▸ **EXERCISE DESCRIPTION**: Do any lines in the data below contain "this"? If so, copy every one of them.
────────────────────────────────────────
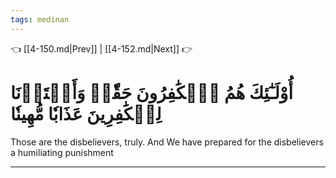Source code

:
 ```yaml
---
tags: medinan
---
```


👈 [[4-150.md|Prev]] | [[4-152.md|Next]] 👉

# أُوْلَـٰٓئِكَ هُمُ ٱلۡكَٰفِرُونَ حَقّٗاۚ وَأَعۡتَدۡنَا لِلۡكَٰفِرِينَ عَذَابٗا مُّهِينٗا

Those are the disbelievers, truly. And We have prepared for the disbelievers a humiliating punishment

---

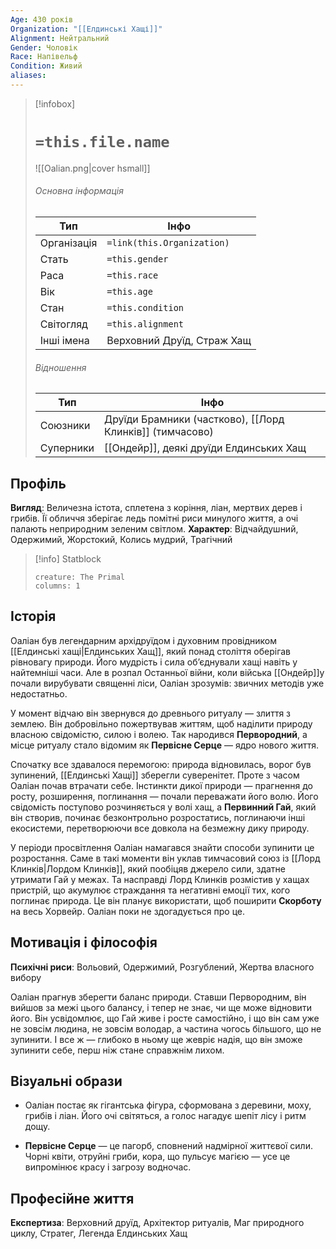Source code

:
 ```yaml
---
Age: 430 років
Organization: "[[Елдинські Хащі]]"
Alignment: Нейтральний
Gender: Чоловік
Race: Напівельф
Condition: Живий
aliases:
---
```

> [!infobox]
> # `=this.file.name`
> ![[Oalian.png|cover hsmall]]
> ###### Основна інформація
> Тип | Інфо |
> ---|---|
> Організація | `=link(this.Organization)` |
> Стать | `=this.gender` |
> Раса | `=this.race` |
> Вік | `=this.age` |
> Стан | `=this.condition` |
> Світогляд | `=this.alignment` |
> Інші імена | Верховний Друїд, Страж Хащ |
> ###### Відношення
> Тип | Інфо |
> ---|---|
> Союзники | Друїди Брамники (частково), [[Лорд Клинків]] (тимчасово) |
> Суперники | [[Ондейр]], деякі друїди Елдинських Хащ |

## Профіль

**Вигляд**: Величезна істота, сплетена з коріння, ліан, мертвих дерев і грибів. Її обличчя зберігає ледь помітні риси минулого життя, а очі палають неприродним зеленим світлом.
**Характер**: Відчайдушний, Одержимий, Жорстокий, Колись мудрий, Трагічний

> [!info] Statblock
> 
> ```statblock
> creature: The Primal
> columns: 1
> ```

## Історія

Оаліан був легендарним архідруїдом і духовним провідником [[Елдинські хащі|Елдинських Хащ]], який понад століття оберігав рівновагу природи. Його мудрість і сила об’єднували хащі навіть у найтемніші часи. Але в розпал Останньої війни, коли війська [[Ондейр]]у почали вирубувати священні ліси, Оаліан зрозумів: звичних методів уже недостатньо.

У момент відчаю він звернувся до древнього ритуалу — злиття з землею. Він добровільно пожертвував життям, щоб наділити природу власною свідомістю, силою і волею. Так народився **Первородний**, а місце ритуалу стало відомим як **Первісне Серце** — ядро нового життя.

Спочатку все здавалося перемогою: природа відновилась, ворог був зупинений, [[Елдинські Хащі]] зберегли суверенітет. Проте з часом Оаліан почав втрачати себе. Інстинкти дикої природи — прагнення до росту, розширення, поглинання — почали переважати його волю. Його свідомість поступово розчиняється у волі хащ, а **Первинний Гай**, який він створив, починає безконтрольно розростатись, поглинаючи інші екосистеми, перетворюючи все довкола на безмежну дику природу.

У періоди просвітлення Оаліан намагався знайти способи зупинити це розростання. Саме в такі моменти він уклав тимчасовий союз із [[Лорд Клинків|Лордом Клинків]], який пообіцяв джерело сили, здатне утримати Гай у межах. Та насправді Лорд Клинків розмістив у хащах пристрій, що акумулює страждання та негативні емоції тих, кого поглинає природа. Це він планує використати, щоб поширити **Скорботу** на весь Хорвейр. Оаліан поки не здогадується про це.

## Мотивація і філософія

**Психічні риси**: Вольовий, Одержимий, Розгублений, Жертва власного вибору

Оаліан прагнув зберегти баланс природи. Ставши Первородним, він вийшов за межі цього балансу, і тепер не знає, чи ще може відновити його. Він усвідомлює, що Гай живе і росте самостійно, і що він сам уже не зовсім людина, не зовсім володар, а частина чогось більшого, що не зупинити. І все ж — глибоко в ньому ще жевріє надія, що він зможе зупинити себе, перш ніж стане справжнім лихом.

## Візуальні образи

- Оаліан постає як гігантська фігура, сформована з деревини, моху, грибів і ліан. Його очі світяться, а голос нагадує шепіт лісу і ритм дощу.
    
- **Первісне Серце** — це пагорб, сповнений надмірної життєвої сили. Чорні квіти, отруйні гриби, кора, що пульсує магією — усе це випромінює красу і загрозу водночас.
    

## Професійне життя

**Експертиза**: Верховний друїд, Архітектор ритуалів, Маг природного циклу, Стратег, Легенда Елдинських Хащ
────────────────────────────────────────
▸ **TASK ANSWER**:
> # `=this.file.name`
> Організація | `=link(this.Organization)` |
> Стать | `=this.gender` |
> Раса | `=this.race` |
> Вік | `=this.age` |
> Стан | `=this.condition` |
> Світогляд | `=this.alignment` |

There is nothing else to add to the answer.